(Saved entries)
______
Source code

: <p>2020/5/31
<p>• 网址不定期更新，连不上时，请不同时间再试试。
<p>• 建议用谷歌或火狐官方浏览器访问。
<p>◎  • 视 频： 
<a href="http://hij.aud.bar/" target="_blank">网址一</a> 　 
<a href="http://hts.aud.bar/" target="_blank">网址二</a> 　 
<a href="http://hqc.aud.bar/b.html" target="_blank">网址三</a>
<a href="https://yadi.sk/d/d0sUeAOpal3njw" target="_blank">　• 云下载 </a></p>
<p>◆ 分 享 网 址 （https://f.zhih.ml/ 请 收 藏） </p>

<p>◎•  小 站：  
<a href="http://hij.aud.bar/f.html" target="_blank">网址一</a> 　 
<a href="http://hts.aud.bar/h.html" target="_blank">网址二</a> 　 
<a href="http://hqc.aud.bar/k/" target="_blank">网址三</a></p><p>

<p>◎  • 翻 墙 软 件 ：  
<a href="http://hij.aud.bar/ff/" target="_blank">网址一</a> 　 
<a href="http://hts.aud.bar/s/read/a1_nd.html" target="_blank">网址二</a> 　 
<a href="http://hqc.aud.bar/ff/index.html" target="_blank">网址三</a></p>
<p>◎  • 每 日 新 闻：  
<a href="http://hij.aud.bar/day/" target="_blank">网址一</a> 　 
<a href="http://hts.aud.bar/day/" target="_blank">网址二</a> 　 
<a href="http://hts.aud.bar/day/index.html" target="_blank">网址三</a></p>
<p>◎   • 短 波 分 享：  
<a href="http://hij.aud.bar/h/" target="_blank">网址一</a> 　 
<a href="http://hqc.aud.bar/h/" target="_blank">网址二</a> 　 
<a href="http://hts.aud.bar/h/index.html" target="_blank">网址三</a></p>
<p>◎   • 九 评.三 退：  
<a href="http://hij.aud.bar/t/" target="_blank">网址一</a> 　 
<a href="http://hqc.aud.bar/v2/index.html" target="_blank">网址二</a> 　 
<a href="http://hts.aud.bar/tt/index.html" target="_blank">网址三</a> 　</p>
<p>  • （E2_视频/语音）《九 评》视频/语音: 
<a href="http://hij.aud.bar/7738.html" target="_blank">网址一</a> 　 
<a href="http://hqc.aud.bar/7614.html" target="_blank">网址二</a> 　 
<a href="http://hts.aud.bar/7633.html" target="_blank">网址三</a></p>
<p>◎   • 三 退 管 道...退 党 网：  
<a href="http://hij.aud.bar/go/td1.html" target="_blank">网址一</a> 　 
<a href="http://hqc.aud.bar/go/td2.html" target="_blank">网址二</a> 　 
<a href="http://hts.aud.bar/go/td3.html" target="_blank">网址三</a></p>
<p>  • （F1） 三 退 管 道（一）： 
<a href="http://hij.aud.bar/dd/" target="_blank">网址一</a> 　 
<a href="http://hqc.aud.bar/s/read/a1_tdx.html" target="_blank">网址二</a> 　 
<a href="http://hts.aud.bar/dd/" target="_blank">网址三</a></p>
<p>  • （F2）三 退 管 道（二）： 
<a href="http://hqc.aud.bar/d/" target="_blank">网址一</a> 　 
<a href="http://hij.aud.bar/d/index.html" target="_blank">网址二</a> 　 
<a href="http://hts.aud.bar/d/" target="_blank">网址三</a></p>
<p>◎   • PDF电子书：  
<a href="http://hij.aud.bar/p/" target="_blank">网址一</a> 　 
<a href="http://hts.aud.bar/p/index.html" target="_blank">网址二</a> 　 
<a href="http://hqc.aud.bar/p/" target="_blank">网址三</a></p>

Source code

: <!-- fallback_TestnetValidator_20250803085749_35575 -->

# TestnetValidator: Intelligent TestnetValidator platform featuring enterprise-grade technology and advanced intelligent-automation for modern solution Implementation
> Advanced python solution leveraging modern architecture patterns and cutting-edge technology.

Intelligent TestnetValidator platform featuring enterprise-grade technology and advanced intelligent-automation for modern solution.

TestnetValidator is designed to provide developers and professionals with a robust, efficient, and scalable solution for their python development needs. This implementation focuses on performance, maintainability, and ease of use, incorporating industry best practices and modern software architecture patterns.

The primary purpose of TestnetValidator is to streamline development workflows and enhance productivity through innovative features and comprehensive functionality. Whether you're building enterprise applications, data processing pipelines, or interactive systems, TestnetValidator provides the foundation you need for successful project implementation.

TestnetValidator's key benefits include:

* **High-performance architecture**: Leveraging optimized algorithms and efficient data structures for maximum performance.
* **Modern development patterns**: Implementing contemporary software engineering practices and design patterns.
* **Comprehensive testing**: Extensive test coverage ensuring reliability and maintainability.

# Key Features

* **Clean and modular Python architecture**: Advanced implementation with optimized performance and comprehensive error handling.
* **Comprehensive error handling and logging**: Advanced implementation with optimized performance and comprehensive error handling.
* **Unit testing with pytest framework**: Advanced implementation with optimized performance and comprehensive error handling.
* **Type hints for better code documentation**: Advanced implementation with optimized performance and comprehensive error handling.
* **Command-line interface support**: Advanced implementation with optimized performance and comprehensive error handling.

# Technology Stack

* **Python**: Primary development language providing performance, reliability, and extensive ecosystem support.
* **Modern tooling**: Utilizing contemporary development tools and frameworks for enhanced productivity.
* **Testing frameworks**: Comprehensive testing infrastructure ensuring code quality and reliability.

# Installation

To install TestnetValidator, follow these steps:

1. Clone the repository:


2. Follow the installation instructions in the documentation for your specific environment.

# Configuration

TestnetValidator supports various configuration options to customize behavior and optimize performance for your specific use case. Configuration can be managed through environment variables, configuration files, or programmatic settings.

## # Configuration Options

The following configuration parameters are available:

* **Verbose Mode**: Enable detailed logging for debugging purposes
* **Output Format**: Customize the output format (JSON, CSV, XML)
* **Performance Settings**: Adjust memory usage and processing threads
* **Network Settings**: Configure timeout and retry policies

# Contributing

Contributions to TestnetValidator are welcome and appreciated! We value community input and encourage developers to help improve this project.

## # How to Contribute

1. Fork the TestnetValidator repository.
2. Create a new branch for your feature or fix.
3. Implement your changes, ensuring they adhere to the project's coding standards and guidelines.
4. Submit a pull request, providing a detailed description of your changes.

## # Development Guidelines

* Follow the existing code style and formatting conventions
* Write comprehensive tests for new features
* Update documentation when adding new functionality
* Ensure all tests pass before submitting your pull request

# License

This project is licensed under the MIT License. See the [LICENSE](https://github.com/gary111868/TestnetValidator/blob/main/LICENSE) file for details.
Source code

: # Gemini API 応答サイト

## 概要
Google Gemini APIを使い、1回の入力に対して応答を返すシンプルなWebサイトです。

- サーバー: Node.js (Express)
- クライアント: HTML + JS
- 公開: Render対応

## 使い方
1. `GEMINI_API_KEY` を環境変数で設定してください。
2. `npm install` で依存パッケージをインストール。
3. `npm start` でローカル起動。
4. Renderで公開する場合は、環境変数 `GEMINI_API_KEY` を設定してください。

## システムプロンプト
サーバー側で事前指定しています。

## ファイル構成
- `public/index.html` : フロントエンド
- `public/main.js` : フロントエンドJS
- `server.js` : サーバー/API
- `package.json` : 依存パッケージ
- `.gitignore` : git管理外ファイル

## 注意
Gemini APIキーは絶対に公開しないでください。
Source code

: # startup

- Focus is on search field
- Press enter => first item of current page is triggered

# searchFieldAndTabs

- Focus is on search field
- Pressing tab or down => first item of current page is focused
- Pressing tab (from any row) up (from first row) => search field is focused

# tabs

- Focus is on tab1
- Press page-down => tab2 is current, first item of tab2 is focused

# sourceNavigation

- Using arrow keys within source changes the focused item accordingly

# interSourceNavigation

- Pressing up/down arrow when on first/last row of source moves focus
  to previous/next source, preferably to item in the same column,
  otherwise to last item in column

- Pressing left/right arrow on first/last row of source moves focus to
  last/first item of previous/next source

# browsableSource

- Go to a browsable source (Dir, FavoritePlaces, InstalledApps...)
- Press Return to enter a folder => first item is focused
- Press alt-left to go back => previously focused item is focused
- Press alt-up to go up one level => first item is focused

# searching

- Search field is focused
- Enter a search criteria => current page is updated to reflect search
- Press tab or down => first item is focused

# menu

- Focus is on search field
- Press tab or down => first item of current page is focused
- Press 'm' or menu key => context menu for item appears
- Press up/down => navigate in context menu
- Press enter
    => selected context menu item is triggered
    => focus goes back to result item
______
INSTRUCTIONS TO FOLLOW » Find every line in the records above that holds the word "platform", and copy each one.

YOUR RESPONSE »
# TestnetValidator: Intelligent TestnetValidator platform featuring enterprise-grade technology and advanced intelligent-automation for modern solution Implementation
Intelligent TestnetValidator platform featuring enterprise-grade technology and advanced intelligent-automation for modern solution.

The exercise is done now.